▶ **WHAT YOU ARE ASKED TO DO**
Give again the lines of the data from its first line through the line with "for migration tool.". Change nothing.

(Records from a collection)
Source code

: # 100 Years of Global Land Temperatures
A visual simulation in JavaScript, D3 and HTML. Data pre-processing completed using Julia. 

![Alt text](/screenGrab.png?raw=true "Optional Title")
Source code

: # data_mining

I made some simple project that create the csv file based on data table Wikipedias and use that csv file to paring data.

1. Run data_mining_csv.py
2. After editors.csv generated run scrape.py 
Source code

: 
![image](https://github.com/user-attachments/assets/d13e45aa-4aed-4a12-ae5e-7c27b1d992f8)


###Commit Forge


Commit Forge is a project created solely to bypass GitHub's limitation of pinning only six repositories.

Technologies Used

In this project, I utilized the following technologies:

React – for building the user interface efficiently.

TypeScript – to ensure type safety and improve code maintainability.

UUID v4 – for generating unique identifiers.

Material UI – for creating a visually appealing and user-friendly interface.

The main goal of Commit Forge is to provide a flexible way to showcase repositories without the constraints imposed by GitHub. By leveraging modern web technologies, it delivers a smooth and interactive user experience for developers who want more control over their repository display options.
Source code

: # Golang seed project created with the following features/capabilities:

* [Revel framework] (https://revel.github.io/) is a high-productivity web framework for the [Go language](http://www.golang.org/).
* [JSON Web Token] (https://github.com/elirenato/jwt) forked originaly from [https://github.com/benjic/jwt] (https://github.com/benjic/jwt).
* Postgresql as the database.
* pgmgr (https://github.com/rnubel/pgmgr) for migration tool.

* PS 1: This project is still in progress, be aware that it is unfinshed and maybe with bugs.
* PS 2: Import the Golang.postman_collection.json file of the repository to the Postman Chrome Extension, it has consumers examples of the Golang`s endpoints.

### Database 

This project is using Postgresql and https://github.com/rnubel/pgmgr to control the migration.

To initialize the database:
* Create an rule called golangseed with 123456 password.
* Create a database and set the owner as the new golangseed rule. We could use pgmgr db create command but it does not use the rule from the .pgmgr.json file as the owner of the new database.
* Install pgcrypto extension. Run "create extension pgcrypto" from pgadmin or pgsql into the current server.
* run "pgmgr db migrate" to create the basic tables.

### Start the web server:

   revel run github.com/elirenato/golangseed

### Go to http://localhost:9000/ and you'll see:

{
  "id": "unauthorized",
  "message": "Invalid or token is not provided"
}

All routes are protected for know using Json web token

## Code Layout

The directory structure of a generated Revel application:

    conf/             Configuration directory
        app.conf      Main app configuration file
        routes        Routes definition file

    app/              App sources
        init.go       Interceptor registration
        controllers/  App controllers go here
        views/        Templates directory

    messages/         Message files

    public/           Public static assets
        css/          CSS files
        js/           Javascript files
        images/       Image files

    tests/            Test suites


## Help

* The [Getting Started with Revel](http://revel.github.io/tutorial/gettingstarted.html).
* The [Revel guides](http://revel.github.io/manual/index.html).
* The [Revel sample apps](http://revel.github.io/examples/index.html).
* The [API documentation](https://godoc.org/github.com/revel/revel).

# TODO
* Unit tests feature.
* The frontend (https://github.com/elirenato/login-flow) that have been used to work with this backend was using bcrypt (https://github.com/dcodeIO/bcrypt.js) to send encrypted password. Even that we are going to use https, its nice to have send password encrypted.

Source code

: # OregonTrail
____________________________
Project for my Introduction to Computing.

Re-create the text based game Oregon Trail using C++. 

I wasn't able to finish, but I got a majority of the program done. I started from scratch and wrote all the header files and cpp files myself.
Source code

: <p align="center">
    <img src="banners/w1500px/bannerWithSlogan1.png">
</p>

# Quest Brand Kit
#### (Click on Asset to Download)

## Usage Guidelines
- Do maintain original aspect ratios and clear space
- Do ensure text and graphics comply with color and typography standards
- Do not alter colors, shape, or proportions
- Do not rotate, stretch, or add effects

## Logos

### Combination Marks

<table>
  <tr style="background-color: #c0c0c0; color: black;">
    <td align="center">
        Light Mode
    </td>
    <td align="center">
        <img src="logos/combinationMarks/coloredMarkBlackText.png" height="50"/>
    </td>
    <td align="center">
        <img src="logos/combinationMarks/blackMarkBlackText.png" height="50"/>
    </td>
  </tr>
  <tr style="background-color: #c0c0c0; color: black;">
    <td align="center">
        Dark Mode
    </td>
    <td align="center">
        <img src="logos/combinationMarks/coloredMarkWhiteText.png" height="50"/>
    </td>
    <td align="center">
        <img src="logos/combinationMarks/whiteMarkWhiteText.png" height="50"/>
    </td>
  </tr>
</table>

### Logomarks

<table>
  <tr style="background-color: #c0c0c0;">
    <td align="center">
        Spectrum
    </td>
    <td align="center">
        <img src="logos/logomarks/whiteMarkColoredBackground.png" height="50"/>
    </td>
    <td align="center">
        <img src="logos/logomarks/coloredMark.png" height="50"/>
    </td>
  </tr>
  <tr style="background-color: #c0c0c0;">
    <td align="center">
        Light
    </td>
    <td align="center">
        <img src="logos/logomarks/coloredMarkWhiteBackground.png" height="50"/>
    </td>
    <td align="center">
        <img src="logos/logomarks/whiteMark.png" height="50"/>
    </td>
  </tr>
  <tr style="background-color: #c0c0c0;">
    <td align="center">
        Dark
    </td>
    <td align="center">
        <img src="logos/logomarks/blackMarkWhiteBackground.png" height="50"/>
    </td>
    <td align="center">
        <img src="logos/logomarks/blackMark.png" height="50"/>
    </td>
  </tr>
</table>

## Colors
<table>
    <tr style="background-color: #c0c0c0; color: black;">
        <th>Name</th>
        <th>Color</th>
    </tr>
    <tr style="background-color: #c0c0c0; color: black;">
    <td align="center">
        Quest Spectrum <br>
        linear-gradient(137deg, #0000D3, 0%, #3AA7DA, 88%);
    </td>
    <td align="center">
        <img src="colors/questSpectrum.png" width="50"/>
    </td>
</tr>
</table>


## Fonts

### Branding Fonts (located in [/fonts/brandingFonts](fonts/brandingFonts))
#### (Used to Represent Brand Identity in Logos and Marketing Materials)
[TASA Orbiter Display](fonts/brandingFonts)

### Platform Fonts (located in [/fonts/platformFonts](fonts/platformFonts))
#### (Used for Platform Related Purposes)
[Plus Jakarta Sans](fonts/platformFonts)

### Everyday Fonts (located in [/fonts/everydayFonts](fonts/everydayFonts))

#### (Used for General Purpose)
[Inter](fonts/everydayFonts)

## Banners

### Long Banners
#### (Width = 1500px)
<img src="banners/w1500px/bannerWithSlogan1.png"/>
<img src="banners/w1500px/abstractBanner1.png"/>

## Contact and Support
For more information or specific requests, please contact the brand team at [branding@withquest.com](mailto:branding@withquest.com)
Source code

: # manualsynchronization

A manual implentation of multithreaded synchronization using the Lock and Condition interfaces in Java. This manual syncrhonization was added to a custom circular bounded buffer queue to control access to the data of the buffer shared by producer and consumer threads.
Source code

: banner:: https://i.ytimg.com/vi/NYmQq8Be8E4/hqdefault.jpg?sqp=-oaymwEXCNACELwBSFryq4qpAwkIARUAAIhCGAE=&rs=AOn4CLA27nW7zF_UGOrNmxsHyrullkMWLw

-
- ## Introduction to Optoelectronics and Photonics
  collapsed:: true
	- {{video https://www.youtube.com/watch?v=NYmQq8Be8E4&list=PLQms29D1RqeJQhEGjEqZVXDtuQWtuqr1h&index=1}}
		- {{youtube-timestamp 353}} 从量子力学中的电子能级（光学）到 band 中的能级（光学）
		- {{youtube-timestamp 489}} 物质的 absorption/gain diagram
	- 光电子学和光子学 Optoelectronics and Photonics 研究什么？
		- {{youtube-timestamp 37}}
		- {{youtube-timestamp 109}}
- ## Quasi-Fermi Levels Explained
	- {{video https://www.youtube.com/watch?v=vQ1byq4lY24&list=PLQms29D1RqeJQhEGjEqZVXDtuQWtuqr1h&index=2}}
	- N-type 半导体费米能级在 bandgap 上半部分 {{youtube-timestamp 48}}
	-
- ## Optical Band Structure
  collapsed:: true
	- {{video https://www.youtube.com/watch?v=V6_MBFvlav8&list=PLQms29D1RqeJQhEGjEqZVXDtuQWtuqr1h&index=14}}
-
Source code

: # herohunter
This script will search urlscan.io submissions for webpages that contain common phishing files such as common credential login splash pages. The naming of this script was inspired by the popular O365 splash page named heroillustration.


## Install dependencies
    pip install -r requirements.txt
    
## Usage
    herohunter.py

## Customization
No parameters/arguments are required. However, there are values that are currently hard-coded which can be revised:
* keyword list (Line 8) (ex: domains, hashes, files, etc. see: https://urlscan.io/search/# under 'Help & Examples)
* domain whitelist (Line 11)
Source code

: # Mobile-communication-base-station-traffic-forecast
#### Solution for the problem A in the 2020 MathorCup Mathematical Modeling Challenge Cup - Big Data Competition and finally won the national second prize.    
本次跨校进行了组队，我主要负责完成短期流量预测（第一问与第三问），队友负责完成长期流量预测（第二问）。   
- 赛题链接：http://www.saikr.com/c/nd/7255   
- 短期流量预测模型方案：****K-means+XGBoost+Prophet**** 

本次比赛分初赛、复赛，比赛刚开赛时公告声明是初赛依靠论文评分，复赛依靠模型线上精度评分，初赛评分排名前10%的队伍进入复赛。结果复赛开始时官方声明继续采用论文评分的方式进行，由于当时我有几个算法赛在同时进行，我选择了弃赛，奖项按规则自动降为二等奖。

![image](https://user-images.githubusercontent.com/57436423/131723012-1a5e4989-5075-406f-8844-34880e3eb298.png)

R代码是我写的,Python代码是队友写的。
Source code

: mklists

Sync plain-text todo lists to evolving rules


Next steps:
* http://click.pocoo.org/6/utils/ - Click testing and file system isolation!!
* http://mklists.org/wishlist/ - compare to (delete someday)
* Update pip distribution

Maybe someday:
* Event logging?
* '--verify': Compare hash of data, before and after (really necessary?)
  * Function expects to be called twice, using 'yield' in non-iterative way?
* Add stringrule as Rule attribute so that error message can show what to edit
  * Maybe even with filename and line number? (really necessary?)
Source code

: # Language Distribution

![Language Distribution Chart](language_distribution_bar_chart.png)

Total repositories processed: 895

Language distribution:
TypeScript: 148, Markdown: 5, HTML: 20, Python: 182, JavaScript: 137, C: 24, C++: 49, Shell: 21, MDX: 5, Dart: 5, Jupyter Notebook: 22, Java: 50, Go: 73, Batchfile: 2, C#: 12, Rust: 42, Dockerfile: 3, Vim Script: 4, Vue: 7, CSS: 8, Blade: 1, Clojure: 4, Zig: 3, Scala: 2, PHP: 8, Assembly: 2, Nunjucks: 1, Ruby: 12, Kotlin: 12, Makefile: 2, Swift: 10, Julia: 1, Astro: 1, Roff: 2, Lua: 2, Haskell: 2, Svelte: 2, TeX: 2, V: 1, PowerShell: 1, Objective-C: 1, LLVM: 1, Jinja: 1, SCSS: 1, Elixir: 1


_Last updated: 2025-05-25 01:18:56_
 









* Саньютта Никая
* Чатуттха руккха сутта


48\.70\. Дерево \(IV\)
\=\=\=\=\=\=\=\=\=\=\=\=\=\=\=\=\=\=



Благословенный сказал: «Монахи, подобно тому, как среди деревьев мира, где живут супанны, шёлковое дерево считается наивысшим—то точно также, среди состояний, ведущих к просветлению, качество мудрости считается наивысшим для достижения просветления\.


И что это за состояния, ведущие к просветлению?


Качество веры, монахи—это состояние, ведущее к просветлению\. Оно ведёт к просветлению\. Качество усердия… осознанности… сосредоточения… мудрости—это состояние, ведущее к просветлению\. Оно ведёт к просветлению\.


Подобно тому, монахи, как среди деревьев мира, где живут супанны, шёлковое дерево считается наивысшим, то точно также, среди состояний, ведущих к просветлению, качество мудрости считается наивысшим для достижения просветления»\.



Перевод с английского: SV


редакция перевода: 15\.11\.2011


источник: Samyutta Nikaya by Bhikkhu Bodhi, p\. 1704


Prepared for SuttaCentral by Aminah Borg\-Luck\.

▶ **RESPONSE BELOW**
Source code

: # 100 Years of Global Land Temperatures
A visual simulation in JavaScript, D3 and HTML. Data pre-processing completed using Julia. 

![Alt text](/screenGrab.png?raw=true "Optional Title")
Source code

: # data_mining

I made some simple project that create the csv file based on data table Wikipedias and use that csv file to paring data.

1. Run data_mining_csv.py
2. After editors.csv generated run scrape.py 
Source code

: 
![image](https://github.com/user-attachments/assets/d13e45aa-4aed-4a12-ae5e-7c27b1d992f8)


###Commit Forge


Commit Forge is a project created solely to bypass GitHub's limitation of pinning only six repositories.

Technologies Used

In this project, I utilized the following technologies:

React – for building the user interface efficiently.

TypeScript – to ensure type safety and improve code maintainability.

UUID v4 – for generating unique identifiers.

Material UI – for creating a visually appealing and user-friendly interface.

The main goal of Commit Forge is to provide a flexible way to showcase repositories without the constraints imposed by GitHub. By leveraging modern web technologies, it delivers a smooth and interactive user experience for developers who want more control over their repository display options.
Source code

: # Golang seed project created with the following features/capabilities:

* [Revel framework] (https://revel.github.io/) is a high-productivity web framework for the [Go language](http://www.golang.org/).
* [JSON Web Token] (https://github.com/elirenato/jwt) forked originaly from [https://github.com/benjic/jwt] (https://github.com/benjic/jwt).
* Postgresql as the database.
* pgmgr (https://github.com/rnubel/pgmgr) for migration tool.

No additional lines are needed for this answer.